Over the coming four years we published more than 100 medium to long-form essays from across culture. Sheila Heti, Gary Indiana, Chris Kraus. Andrea Long Chu, Bob Nickas, Brontez Purnell. To name a few. We published one essay at a time, every other week. No two were alike. No two were even similar. What emerged was an archive of the leading voices of our time, individualized, with cohesion only formed in the aggregate, in the aftermath.

It could be viewed as a collection, an idea explored in our penultimate piece, written by Sophie Haigney and published in December 2020. By then we had slowed down commissioning new work: forced, by the pandemic, to put as much as possible on pause.

We always planned to continue Affidavit. And now we are. Kind of.

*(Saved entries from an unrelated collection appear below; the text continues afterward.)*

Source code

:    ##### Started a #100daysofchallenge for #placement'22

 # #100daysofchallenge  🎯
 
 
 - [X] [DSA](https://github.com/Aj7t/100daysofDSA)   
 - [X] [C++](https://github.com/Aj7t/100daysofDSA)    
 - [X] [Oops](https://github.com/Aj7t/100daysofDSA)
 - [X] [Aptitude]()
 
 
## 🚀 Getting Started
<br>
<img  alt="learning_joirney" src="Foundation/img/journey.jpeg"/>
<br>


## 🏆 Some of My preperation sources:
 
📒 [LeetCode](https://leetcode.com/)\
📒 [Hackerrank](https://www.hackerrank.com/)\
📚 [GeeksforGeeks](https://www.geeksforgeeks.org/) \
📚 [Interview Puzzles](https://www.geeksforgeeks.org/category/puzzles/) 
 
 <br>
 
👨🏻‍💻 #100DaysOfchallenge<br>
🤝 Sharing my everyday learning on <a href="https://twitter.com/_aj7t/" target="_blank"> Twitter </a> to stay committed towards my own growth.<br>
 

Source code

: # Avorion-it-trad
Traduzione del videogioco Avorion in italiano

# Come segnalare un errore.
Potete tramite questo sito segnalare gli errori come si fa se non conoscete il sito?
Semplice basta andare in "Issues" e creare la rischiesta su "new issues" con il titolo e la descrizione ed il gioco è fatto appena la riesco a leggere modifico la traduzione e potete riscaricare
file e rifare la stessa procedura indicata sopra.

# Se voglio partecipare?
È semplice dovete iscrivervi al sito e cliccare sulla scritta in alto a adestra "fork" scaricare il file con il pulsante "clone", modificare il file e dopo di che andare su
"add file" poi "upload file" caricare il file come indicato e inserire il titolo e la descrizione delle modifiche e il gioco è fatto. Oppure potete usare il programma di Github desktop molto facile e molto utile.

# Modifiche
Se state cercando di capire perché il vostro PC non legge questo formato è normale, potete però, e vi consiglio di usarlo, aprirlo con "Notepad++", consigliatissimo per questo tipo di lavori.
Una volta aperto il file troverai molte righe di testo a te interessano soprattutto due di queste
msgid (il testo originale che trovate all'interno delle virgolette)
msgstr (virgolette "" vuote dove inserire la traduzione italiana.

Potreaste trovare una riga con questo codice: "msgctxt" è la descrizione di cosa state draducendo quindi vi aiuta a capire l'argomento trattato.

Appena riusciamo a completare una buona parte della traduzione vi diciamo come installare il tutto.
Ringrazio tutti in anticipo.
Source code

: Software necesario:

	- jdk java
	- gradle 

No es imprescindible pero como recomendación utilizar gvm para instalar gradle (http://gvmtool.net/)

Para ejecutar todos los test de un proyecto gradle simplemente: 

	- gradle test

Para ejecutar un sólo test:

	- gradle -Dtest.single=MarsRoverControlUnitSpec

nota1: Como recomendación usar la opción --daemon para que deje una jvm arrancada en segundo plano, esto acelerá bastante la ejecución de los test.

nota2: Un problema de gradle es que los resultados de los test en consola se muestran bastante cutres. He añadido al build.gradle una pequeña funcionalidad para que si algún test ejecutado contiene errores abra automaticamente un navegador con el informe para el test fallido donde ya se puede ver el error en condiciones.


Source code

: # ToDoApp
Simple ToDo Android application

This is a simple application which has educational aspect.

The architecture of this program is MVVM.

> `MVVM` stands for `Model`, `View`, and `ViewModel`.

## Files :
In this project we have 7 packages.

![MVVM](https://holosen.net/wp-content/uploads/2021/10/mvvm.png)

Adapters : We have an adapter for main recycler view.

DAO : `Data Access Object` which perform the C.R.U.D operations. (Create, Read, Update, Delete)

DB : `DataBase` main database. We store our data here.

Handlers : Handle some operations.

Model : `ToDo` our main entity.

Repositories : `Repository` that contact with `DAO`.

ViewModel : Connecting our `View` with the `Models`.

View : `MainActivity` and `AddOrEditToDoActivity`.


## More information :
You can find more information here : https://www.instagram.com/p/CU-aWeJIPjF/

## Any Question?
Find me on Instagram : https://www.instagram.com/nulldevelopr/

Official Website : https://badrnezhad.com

Welcome to Discovery. A thematic quarterly, Discovery brings together perspectives from different fields to further meaningful discussions relevant to culture in general. Discovery builds upon the ethos of Affidavit—championing individual points of view—by putting those voices in conversation. The voices you’ll find in these issues include those we at Cultural Counsel conspire with, and those we are inspired by. Whereas Affidavit had a strict church-and-state policy when it came to our clients, here we’re bringing everyone to the table. We offer this as a primer for the curious reader, and a resource for cultural professionals.

The theme of our first issue, …of Tomorrow, is intentionally misleading. It plays on the techno-utopianism of future-focused thinking, the urge to move fast and break stuff in a culture that already moves too fast, and in which most things are already broken.

More than that, it emphasizes a temporal truth. The future demands both a past, and a present. Much as I used the first few paragraphs of this letter to explore what led us to this point, the contributors of this issue pivot on the vantage point of Spring 2023 to look back on the recent history of their respective fields, and envision a more just, equitable, and culturally advantageous path forward.

Reporting on the media, Julia Halperin of the Burns Halperin Report, and formerly of Artnet News, breaks down the current state of the art press through a series of fictitious headlines, and the editorial thinking behind them. If you’re wondering why you don’t see more exhibition reviews on a daily basis, you’ll find out why here.

From the dual perspective of artist and educator, Ajay Kurian looks at how the conditions of artistic development have changed over the pandemic, and how new technologies have affected one of the core exchanges of an artist’s life: the studio visit.

Sam Gill, President and CEO of the Doris Duke Foundation, lays out why philanthropies should support the entirety of an artist’s life, instead of just funding specific projects. Here’s the reasoning behind Doris Duke’s $80 million commitment to the performing arts.

Speaking of money, we round out this issue with a state of the union from one of the art world’s main economic drivers: the fair. We reached out to directors of fairs across the world to get their thoughts on the challenges and opportunities on the horizon.

Finally, we’re excited to premiere an artist commission program, done in collaboration with Digital Counsel. On our homepage you’ll find a special work by Rachel Rossin. SKINSUITS explores the Proteus Effect: a strange occurrence within virtual worlds, in which the chosen characteristics of an avatar begin to impact the behavior of the user. Obviously, something to be aware of as we continue to shift our lives toward online realities.

As we celebrated Affidavit on Tuesday, November 1, 2016, we had no idea what would happen seven days later. Let alone seven years. We hope that the writing in this first issue of Discovery will help bring a little clarity, both to how we got here, and to where we’re headed together.